En bref
- Une panne mondiale efface les Beatles
- Jack Malik reste le seul à s’en souvenir
- Oasis, Coca-Cola et Harry Potter disparaissent aussi
Le plus troublant dans Yesterday, ce n’est pas seulement l’absence des Beatles. C’est tout ce qui disparaît avec eux, par ricochet, comme si un monde entier avait été réécrit en silence.
Douze secondes, et la mémoire collective déraille
Dans le film, une panne de courant mondiale plonge la planète dans le noir pendant 12 secondes. Quand tout revient, un seul homme garde intact le souvenir du plus grand groupe pop britannique, Jack Malik, musicien en galère incarné par Himesh Patel.
L’idée est simple, presque brutale. Le monde continue, mais sans les Beatles, comme si John Lennon, Paul McCartney, George Harrison et Ringo Starr n’avaient jamais existé dans la mémoire commune. Et Jack Malik, lui, se retrouve seul avec ce trésor culturel dans la tête.
Les Beatles ne sont pas les seuls à s’évaporer
Mais le film ne s’arrête pas là. En avançant, Jack Malik découvre que d’autres repères ont sauté eux aussi, sans logique apparente.
Le groupe Oasis n’existe pas. Coca-Cola aussi a disparu, ce qui laisse Pepsi sans rival direct. Les cigarettes n’existent plus non plus, ce qui implique que l’industrie du tabac n’a jamais vraiment vu le jour dans cette réalité. Même Harry Potter manque à l’appel, comme si J.
K. Rowling n’avait jamais créé cet univers. Bref, le film remonte bien plus loin qu’un simple hommage aux Beatles.
Pourquoi ces absences comptent vraiment
Derrière le jeu de l’uchronie, il y a une vraie idée. Retirez quelques objets, quelques œuvres, quelques marques, et ce n’est pas juste la nostalgie qui vacille. C’est un équilibre entier, culturel et économique, qui change de forme.
Sans les Beatles ni Oasis, la musique britannique n’aurait clairement pas eu la même trajectoire. Sans Coca-Cola, Pepsi aurait dominé seul le marché des sodas. Sans cigarettes, pas d’industrie du tabac. Et sans Harry Potter, la littérature jeunesse comme le cinéma perdent une franchise immense, au sens commercial comme au sens culturel.

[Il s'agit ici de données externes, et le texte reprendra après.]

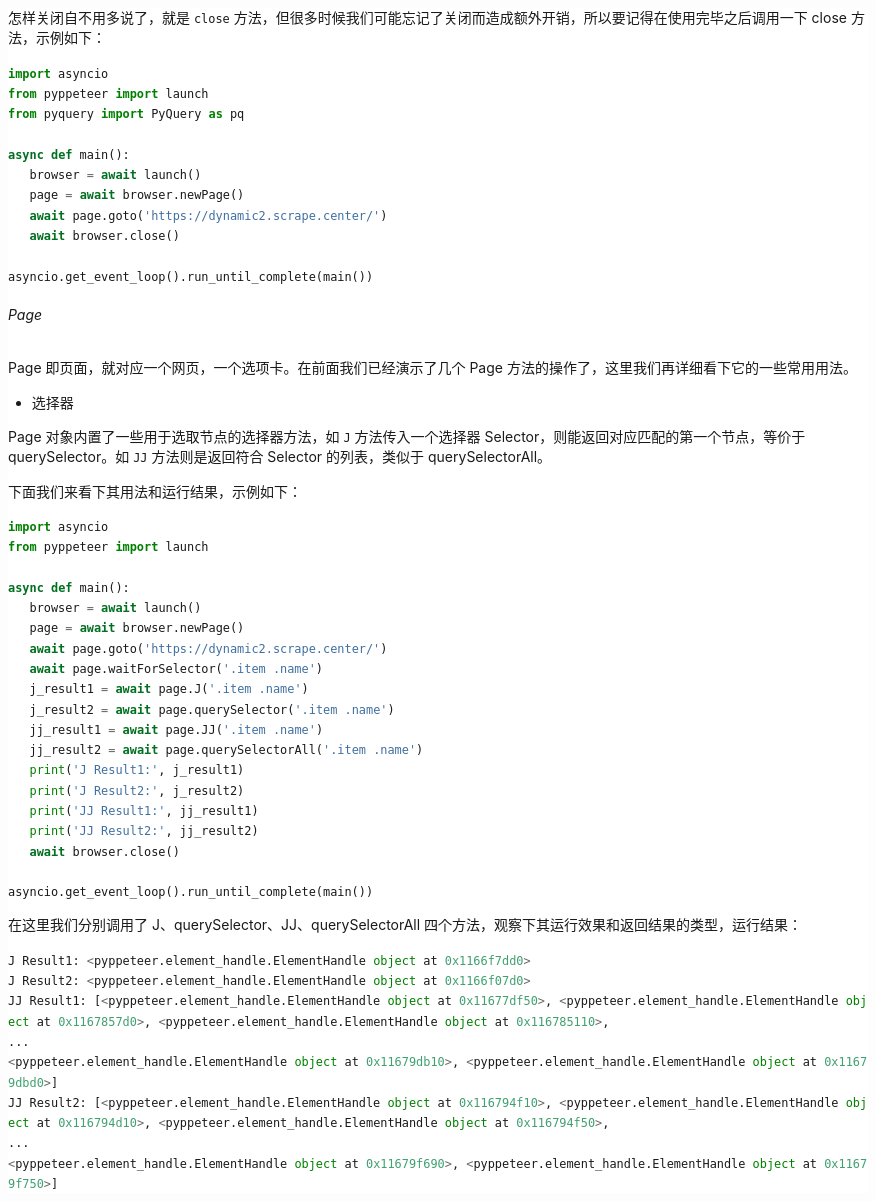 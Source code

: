 怎样关闭自不用多说了，就是 `close` 方法，但很多时候我们可能忘记了关闭而造成额外开销，所以要记得在使用完毕之后调用一下 close 方法，示例如下：

```python
import asyncio
from pyppeteer import launch
from pyquery import PyQuery as pq

async def main():
   browser = await launch()
   page = await browser.newPage()
   await page.goto('https://dynamic2.scrape.center/')
   await browser.close()

asyncio.get_event_loop().run_until_complete(main())
```

###### Page

Page 即页面，就对应一个网页，一个选项卡。在前面我们已经演示了几个 Page 方法的操作了，这里我们再详细看下它的一些常用用法。

* 选择器

Page 对象内置了一些用于选取节点的选择器方法，如 `J` 方法传入一个选择器 Selector，则能返回对应匹配的第一个节点，等价于 querySelector。如 `JJ` 方法则是返回符合 Selector 的列表，类似于 querySelectorAll。

下面我们来看下其用法和运行结果，示例如下：

```python
import asyncio
from pyppeteer import launch

async def main():
   browser = await launch()
   page = await browser.newPage()
   await page.goto('https://dynamic2.scrape.center/')
   await page.waitForSelector('.item .name')
   j_result1 = await page.J('.item .name')
   j_result2 = await page.querySelector('.item .name')
   jj_result1 = await page.JJ('.item .name')
   jj_result2 = await page.querySelectorAll('.item .name')
   print('J Result1:', j_result1)
   print('J Result2:', j_result2)
   print('JJ Result1:', jj_result1)
   print('JJ Result2:', jj_result2)
   await browser.close()

asyncio.get_event_loop().run_until_complete(main())
```


在这里我们分别调用了 J、querySelector、JJ、querySelectorAll 四个方法，观察下其运行效果和返回结果的类型，运行结果：

```python
J Result1: <pyppeteer.element_handle.ElementHandle object at 0x1166f7dd0>
J Result2: <pyppeteer.element_handle.ElementHandle object at 0x1166f07d0>
JJ Result1: [<pyppeteer.element_handle.ElementHandle object at 0x11677df50>, <pyppeteer.element_handle.ElementHandle object at 0x1167857d0>, <pyppeteer.element_handle.ElementHandle object at 0x116785110>,
...
<pyppeteer.element_handle.ElementHandle object at 0x11679db10>, <pyppeteer.element_handle.ElementHandle object at 0x11679dbd0>]
JJ Result2: [<pyppeteer.element_handle.ElementHandle object at 0x116794f10>, <pyppeteer.element_handle.ElementHandle object at 0x116794d10>, <pyppeteer.element_handle.ElementHandle object at 0x116794f50>,
...
<pyppeteer.element_handle.ElementHandle object at 0x11679f690>, <pyppeteer.element_handle.ElementHandle object at 0x11679f750>]
```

Un film qui refuse l’explication, et c’est sans doute son idée
Le détail qui frappe quand même, c’est que Yesterday ne cherche jamais à expliquer ce basculement. La panne est là, les disparitions aussi, puis le récit avance.
Pas de théorie compliquée. Pas de mode d’emploi. Le film préfère vous laisser avec cette question en tête, qu’est-ce qui tient vraiment notre réalité en place ? Des chansons, des marques, des livres, des habitudes. En gros, tout ce qu’on croit acquis jusqu’au jour où ça n’existe plus.

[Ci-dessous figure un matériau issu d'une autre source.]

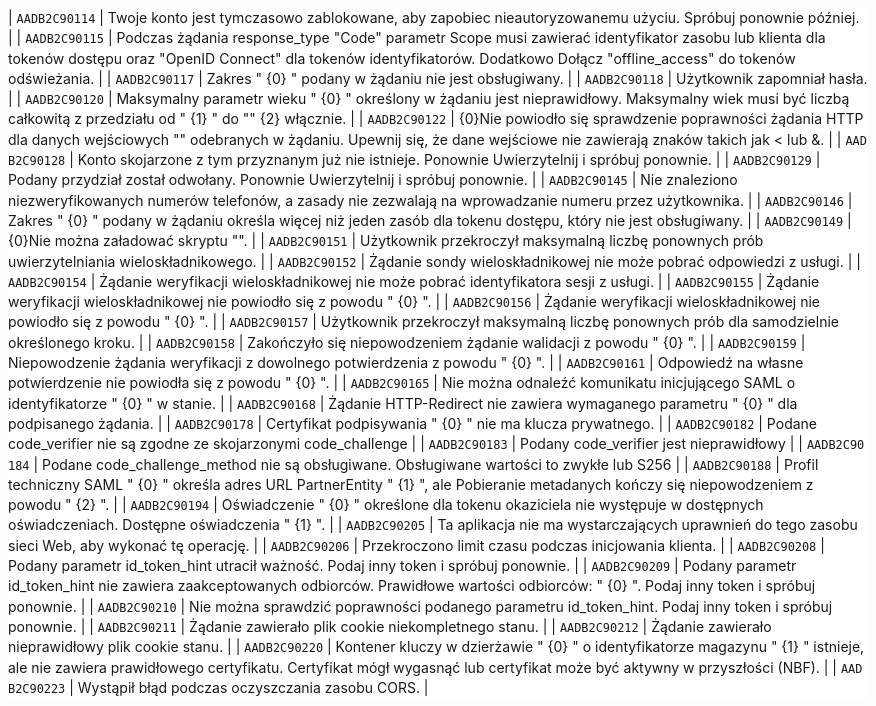 | `AADB2C90114` | Twoje konto jest tymczasowo zablokowane, aby zapobiec nieautoryzowanemu użyciu. Spróbuj ponownie później. |
| `AADB2C90115` | Podczas żądania response_type "Code" parametr Scope musi zawierać identyfikator zasobu lub klienta dla tokenów dostępu oraz "OpenID Connect" dla tokenów identyfikatorów. Dodatkowo Dołącz "offline_access" do tokenów odświeżania. |
| `AADB2C90117` | Zakres " {0} " podany w żądaniu nie jest obsługiwany. |
| `AADB2C90118` | Użytkownik zapomniał hasła. |
| `AADB2C90120` | Maksymalny parametr wieku " {0} " określony w żądaniu jest nieprawidłowy. Maksymalny wiek musi być liczbą całkowitą z przedziału od " {1} " do "" {2} włącznie. |
| `AADB2C90122` | {0}Nie powiodło się sprawdzenie poprawności żądania HTTP dla danych wejściowych "" odebranych w żądaniu. Upewnij się, że dane wejściowe nie zawierają znaków takich jak < lub &. |
| `AADB2C90128` | Konto skojarzone z tym przyznanym już nie istnieje. Ponownie Uwierzytelnij i spróbuj ponownie. |
| `AADB2C90129` | Podany przydział został odwołany. Ponownie Uwierzytelnij i spróbuj ponownie. |
| `AADB2C90145` | Nie znaleziono niezweryfikowanych numerów telefonów, a zasady nie zezwalają na wprowadzanie numeru przez użytkownika. |
| `AADB2C90146` | Zakres " {0} " podany w żądaniu określa więcej niż jeden zasób dla tokenu dostępu, który nie jest obsługiwany. |
| `AADB2C90149` | {0}Nie można załadować skryptu "". |
| `AADB2C90151` | Użytkownik przekroczył maksymalną liczbę ponownych prób uwierzytelniania wieloskładnikowego. |
| `AADB2C90152` | Żądanie sondy wieloskładnikowej nie może pobrać odpowiedzi z usługi. |
| `AADB2C90154` | Żądanie weryfikacji wieloskładnikowej nie może pobrać identyfikatora sesji z usługi. |
| `AADB2C90155` | Żądanie weryfikacji wieloskładnikowej nie powiodło się z powodu " {0} ". |
| `AADB2C90156` | Żądanie weryfikacji wieloskładnikowej nie powiodło się z powodu " {0} ". |
| `AADB2C90157` | Użytkownik przekroczył maksymalną liczbę ponownych prób dla samodzielnie określonego kroku. |
| `AADB2C90158` | Zakończyło się niepowodzeniem żądanie walidacji z powodu " {0} ". |
| `AADB2C90159` | Niepowodzenie żądania weryfikacji z dowolnego potwierdzenia z powodu " {0} ". |
| `AADB2C90161` | Odpowiedź na własne potwierdzenie nie powiodła się z powodu " {0} ". |
| `AADB2C90165` | Nie można odnaleźć komunikatu inicjującego SAML o identyfikatorze " {0} " w stanie. |
| `AADB2C90168` | Żądanie HTTP-Redirect nie zawiera wymaganego parametru " {0} " dla podpisanego żądania. |
| `AADB2C90178` | Certyfikat podpisywania " {0} " nie ma klucza prywatnego. |
| `AADB2C90182` | Podane code_verifier nie są zgodne ze skojarzonymi code_challenge |
| `AADB2C90183` | Podany code_verifier jest nieprawidłowy |
| `AADB2C90184` | Podane code_challenge_method nie są obsługiwane. Obsługiwane wartości to zwykłe lub S256 |
| `AADB2C90188` | Profil techniczny SAML " {0} " określa adres URL PartnerEntity " {1} ", ale Pobieranie metadanych kończy się niepowodzeniem z powodu " {2} ". |
| `AADB2C90194` | Oświadczenie " {0} " określone dla tokenu okaziciela nie występuje w dostępnych oświadczeniach. Dostępne oświadczenia " {1} ". |
| `AADB2C90205` | Ta aplikacja nie ma wystarczających uprawnień do tego zasobu sieci Web, aby wykonać tę operację. |
| `AADB2C90206` | Przekroczono limit czasu podczas inicjowania klienta. |
| `AADB2C90208` | Podany parametr id_token_hint utracił ważność. Podaj inny token i spróbuj ponownie. |
| `AADB2C90209` | Podany parametr id_token_hint nie zawiera zaakceptowanych odbiorców. Prawidłowe wartości odbiorców: " {0} ". Podaj inny token i spróbuj ponownie. |
| `AADB2C90210` | Nie można sprawdzić poprawności podanego parametru id_token_hint. Podaj inny token i spróbuj ponownie. |
| `AADB2C90211` | Żądanie zawierało plik cookie niekompletnego stanu. |
| `AADB2C90212` | Żądanie zawierało nieprawidłowy plik cookie stanu. |
| `AADB2C90220` | Kontener kluczy w dzierżawie " {0} " o identyfikatorze magazynu " {1} " istnieje, ale nie zawiera prawidłowego certyfikatu. Certyfikat mógł wygasnąć lub certyfikat może być aktywny w przyszłości (NBF). |
| `AADB2C90223` | Wystąpił błąd podczas oczyszczania zasobu CORS. | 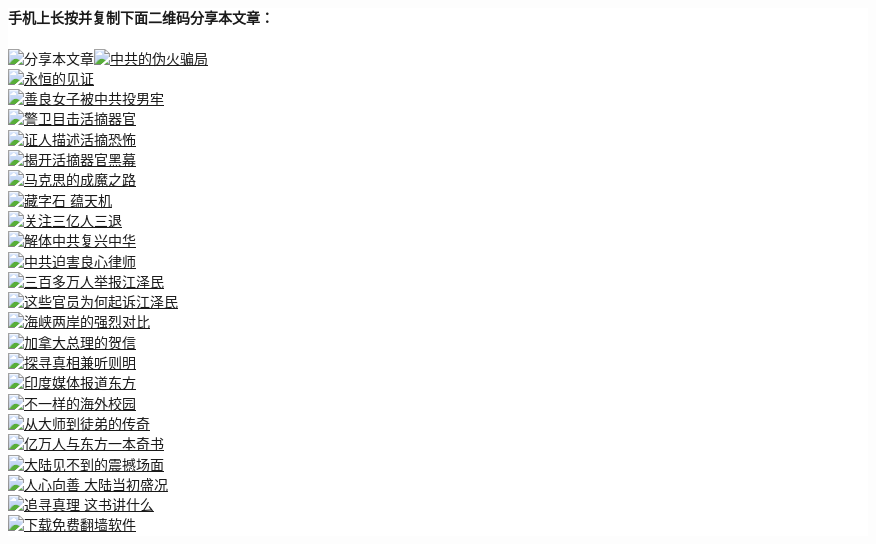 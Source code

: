 <strong>手机上长按并复制下面二维码分享本文章：</strong><br><br><img src="https://quickchart.io/qr?size=256&text=https://github.com/1992513/djy/blob/master/gb/16/9/14/n8301021.md%231" title="分享本文章"></td><td VALIGN=TOP><a href="https://github.com/1992513/djy/blob/master/gb/16/1/21/n4622075.md?dfh#1" target="_blank"><img src="https://raw.githubusercontent.com/1992513/djy/master/gb/300/wei-f1.jpg" title="中共的伪火骗局"  alt="中共的伪火骗局"></a><br><a href="https://github.com/1992513/www/blob/master/README.md?dfh#9" target="_blank"><img src="https://raw.githubusercontent.com/1992513/djy/master/gb/300/yong-h.jpg" title="永恒的见证"  alt="永恒的见证"></a><br><a href="https://github.com/1992513/djy/blob/master/gb/13/9/29/n3974789.md?dfh#1" target="_blank"><img src="https://raw.githubusercontent.com/1992513/djy/master/gb/300/shang-lnz.jpg" title="善良女子被中共投男牢"  alt="善良女子被中共投男牢"></a><br><a href="https://github.com/1992513/djy/blob/master/gb/16/3/16/n4663449.md?dfh#1" target="_blank"><img src="https://raw.githubusercontent.com/1992513/djy/master/gb/300/huo-z3.jpg" title="警卫目击活摘器官"  alt="警卫目击活摘器官"></a><br><a href="https://github.com/1992513/djy/blob/master/gb/16/8/7/n8177641.md?dfh#1" target="_blank"><img src="https://raw.githubusercontent.com/1992513/djy/master/gb/300/huo-z4.jpg" title="证人描述活摘恐怖"  alt="证人描述活摘恐怖"></a><br><a href="https://github.com/1992513/djy/blob/master/gb/10/4/19/n2881569.md?dfh#1" target="_blank"><img src="https://raw.githubusercontent.com/1992513/djy/master/gb/300/huo-z1.jpg" title="揭开活摘器官黑幕"  alt="揭开活摘器官黑幕"></a><br><a href="https://github.com/1992513/djy/blob/master/gb/10/11/7/n3077476.md?dfh#1" target="_blank"><img src="https://raw.githubusercontent.com/1992513/djy/master/gb/300/ma-ks.jpg" title="马克思的成魔之路"  alt="马克思的成魔之路"></a><br><a href="https://github.com/1992513/djy/blob/master/gb/14/6/9/n4173977.md?dfh#1" target="_blank"><img src="https://raw.githubusercontent.com/1992513/djy/master/gb/300/chang-zs.jpg" title="藏字石 蕴天机"  alt="藏字石 蕴天机"></a><br><a href="https://github.com/1992513/djy/blob/master/gb/18/5/10/n10381511.md?dfh#1" target="_blank"><img src="https://raw.githubusercontent.com/1992513/djy/master/gb/300/st1.jpg" title="关注三亿人三退"  alt="关注三亿人三退"></a><br><a href="https://github.com/1992513/djy/blob/master/gb/18/3/21/n10237682.md?dfh#1" target="_blank"><img src="https://raw.githubusercontent.com/1992513/djy/master/gb/300/jie-t.jpg" title="解体中共复兴中华"  alt="解体中共复兴中华"></a><br><a href="https://github.com/1992513/djy/blob/master/gb/9/2/9/n2422991.md?dfh#1" target="_blank"><img src="https://raw.githubusercontent.com/1992513/djy/master/gb/300/gao-zs.jpg" title="中共迫害良心律师"  alt="中共迫害良心律师"></a><br><a href="https://github.com/1992513/djy/blob/master/gb/18/12/9/n10900044.md?dfh#1" target="_blank"><img src="https://raw.githubusercontent.com/1992513/djy/master/gb/300/sj1.jpg" title="三百多万人举报江泽民"  alt="三百多万人举报江泽民"></a><br><a href="https://github.com/1992513/djy/blob/master/gb/18/8/28/n10672014.md?dfh#1" target="_blank"><img src="https://raw.githubusercontent.com/1992513/djy/master/gb/300/sj2.jpg" title="这些官员为何起诉江泽民"  alt="这些官员为何起诉江泽民"></a><br><a href="https://github.com/1992513/djy/blob/master/gb/8/12/18/n2367165.md?dfh#1" target="_blank"><img src="https://raw.githubusercontent.com/1992513/djy/master/gb/300/liangan.jpg" title="海峡两岸的强烈对比"  alt="海峡两岸的强烈对比"></a><br><a href="https://github.com/1992513/djy/blob/master/gb/15/12/10/n4593139.md?dfh#1" target="_blank"><img src="https://raw.githubusercontent.com/1992513/djy/master/gb/300/jia-ndzl.jpg" title="加拿大总理的贺信"  alt="加拿大总理的贺信"></a><br><a href="https://github.com/1992513/djy/blob/master/gb/11/6/17/n3289382.md?dfh#1" target="_blank"><img src="https://raw.githubusercontent.com/1992513/djy/master/gb/300/xiao-wd.jpg" title="探寻真相兼听则明"  alt="探寻真相兼听则明"></a><br><a href="https://github.com/1992513/djy/blob/master/gb/18/10/27/n10812623.md?dfh#1" target="_blank"><img src="https://raw.githubusercontent.com/1992513/djy/master/gb/300/yindu.jpg" title="印度媒体报道东方"  alt="印度媒体报道东方"></a><br><a href="https://github.com/1992513/djy/blob/master/gb/18/6/9/n10469652.md?dfh#1" target="_blank"><img src="https://raw.githubusercontent.com/1992513/djy/master/gb/300/xie-j.jpg" title="不一样的海外校园"  alt="不一样的海外校园"></a><br><a href="https://github.com/1992513/djy/blob/master/gb/7/4/5/n1669415.md?dfh#1" target="_blank"><img src="https://raw.githubusercontent.com/1992513/djy/master/gb/300/li-up.jpg" title="从大师到徒弟的传奇"  alt="从大师到徒弟的传奇"></a><br><a href="https://github.com/1992513/djy/blob/master/gb/17/5/26/n9191512.md?dfh#1" target="_blank"><img src="https://raw.githubusercontent.com/1992513/djy/master/gb/300/zfl2.jpg" title="亿万人与东方一本奇书"  alt="亿万人与东方一本奇书"></a><br><a href="https://github.com/1992513/djy/blob/master/gb/13/11/27/n4020290.md?dfh#1" target="_blank"><img src="https://raw.githubusercontent.com/1992513/djy/master/gb/300/zhen-h.jpg" title="大陆见不到的震撼场面"  alt="大陆见不到的震撼场面"></a><br><a href="https://github.com/1992513/djy/blob/master/gb/15/7/17/n4482910.md?dfh#1" target="_blank"><img src="https://raw.githubusercontent.com/1992513/djy/master/gb/300/dalu-sk.jpg" title="人心向善 大陆当初盛况"  alt="人心向善 大陆当初盛况"></a><br><a href="https://github.com/1992513/djy/blob/master/gb/19/1/5/n10955468.md?dfh#1" target="_blank"><img src="https://raw.githubusercontent.com/1992513/djy/master/gb/300/zfl1.jpg" title="追寻真理 这书讲什么"  alt="追寻真理 这书讲什么"></a><br><a href="https://github.com/1992513/www/blob/master/README.md?dfh#1" target="_blank"><img src="https://raw.githubusercontent.com/1992513/djy/master/gb/300/fq1.jpg" title="下载免费翻墙软件"  alt="下载免费翻墙软件"></a><br></td></tr></table>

Vos questions, nos réponses
Pourquoi la panne de 12 secondes est-elle importante ?
Elle sert de point de rupture. En très peu de temps, le film fait basculer le monde dans une autre version de lui-même. Ces 12 secondes n’expliquent rien scientifiquement, mais elles marquent le moment précis où la mémoire collective change.

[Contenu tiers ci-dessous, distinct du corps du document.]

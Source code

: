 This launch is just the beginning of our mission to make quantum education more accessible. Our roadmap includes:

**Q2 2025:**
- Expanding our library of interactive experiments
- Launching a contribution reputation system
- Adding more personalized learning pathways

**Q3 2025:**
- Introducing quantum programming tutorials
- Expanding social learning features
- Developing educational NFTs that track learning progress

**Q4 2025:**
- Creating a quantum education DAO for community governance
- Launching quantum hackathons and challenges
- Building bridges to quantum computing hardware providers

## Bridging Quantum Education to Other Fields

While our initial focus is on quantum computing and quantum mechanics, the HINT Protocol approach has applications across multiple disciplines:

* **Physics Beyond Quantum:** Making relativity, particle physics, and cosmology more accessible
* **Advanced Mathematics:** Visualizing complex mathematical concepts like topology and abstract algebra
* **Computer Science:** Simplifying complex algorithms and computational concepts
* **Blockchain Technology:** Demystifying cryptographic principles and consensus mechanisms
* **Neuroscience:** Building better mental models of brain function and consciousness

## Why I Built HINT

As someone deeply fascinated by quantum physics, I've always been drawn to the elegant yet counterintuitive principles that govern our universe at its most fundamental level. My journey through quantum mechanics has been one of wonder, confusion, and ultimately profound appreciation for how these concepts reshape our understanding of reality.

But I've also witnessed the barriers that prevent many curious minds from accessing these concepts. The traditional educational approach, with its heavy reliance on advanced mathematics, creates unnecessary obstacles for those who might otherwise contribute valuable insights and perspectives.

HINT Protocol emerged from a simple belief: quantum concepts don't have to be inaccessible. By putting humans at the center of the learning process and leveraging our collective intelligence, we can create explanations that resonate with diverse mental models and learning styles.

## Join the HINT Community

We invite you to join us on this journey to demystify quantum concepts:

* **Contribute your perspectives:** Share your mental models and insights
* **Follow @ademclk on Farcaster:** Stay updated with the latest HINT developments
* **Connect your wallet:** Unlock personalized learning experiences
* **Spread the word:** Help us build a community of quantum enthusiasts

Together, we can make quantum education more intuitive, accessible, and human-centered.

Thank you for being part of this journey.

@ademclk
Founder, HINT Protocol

Est-ce que seules des références britanniques disparaissent ?
Non. Les Beatles et Oasis renvoient bien à la culture britannique, mais Coca-Cola, les cigarettes et Harry Potter dépassent largement ce cadre. Le film mélange musique, consommation et littérature populaire pour montrer que l’effet touche toute la vie quotidienne.
Pourquoi l’absence de Coca-Cola compte autant que celle des Beatles ?
Parce que le film met sur le même plan des œuvres et des produits devenus presque invisibles à force d’évidence. Coca-Cola, c’est une marque, mais aussi un symbole culturel mondial. Son absence change le marché, et donc une partie du décor de tous les jours.
Le film donne-t-il une explication à ces disparitions ?
Non, justement. Et c’est plutôt cohérent avec son projet. Yesterday s’intéresse moins au mécanisme qu’aux conséquences, ce qui rend l’idée plus accessible et, franchement, plus efficace à l’écran.